To reduce these risks, preferred models provide for one-time or staggered lump-sum payments based on the invention's specific value. This can be achieved, for example, by using estimates of projected revenue and the expected useful life of the invention. To increase the effectiveness of such regulations, it can and should be agreed that the lump-sum payment is not final but will be reviewed internally at certain intervals for appropriateness. A combination with the rights purchase models described above is also possible to further simplify handling.
The choice among different models always requires balancing the desire for maximum simplicity against the need for legal certainty. Generally, the more a compensation system deviates from the statutory compensation guidelines of the ArbNErfG, the greater the risk that a compensation agreement could be deemed unreasonable and thus challengeable.
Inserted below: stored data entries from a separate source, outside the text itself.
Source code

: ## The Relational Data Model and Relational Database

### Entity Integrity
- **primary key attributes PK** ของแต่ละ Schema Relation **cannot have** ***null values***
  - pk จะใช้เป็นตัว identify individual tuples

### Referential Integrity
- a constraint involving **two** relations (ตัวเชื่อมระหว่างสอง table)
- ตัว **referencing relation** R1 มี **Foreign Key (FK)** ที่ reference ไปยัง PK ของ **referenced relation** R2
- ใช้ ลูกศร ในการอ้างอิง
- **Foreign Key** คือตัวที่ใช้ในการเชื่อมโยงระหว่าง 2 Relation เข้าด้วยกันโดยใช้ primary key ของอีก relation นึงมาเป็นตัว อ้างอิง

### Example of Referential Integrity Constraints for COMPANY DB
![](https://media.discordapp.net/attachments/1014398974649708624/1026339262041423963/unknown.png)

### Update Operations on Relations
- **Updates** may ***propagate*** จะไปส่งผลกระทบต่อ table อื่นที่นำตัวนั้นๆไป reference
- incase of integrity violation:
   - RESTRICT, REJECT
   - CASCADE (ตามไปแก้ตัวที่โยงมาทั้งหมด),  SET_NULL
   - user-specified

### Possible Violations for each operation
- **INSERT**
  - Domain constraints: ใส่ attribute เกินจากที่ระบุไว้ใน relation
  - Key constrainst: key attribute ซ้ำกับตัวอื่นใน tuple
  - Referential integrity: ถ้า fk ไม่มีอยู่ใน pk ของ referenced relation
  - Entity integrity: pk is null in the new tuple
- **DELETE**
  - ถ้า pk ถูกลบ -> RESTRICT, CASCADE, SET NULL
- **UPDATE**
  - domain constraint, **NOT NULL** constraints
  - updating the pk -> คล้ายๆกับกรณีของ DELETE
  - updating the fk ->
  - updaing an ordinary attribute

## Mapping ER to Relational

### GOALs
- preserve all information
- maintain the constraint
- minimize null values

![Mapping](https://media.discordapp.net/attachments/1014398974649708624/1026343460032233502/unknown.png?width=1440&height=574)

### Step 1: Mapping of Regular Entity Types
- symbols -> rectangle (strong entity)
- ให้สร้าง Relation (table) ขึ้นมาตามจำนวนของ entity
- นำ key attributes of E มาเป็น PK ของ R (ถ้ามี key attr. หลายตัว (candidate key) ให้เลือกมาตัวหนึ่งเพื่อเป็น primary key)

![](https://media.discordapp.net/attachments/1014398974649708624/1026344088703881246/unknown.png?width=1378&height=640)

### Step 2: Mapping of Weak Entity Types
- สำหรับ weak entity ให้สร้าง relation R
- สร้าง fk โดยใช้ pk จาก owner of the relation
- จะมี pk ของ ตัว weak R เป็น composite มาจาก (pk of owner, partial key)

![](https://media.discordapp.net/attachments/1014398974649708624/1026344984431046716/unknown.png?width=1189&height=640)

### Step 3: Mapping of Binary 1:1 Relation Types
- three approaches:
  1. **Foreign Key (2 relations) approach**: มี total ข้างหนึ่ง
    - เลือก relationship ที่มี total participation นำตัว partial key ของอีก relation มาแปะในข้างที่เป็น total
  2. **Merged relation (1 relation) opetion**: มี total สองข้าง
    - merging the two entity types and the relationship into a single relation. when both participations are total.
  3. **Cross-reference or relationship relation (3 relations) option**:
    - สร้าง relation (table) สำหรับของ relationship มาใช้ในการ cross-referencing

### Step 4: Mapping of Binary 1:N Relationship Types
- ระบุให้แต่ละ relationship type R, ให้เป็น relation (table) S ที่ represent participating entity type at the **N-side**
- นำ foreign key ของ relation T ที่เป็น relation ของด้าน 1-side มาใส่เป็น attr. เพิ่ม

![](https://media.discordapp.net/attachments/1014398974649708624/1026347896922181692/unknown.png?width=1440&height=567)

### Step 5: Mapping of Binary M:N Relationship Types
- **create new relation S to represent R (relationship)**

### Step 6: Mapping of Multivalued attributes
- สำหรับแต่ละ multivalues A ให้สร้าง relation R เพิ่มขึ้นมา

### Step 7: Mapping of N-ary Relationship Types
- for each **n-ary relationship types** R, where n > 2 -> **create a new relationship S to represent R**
4. Outlook and Recommendations
The reduction of administrative effort is a goal of modern inventor compensation or incentive systems. Another equally important goal should be to promote the innovative potential of employees through targeted incentives, thereby increasing the company's overall innovation capacity. In addition to creating efficient and easy-to-handle regulations, a compensation model should, if possible, be designed so that timely, appropriately staged payments serve as immediate rewards for the employee inventor, acting as an incentive and motivation for further innovations.
Dr. Ralph Pennekamp is a Senior Associate at the international law firm Bird & Bird in Düsseldorf.
He specializes in patent law and industrial property rights.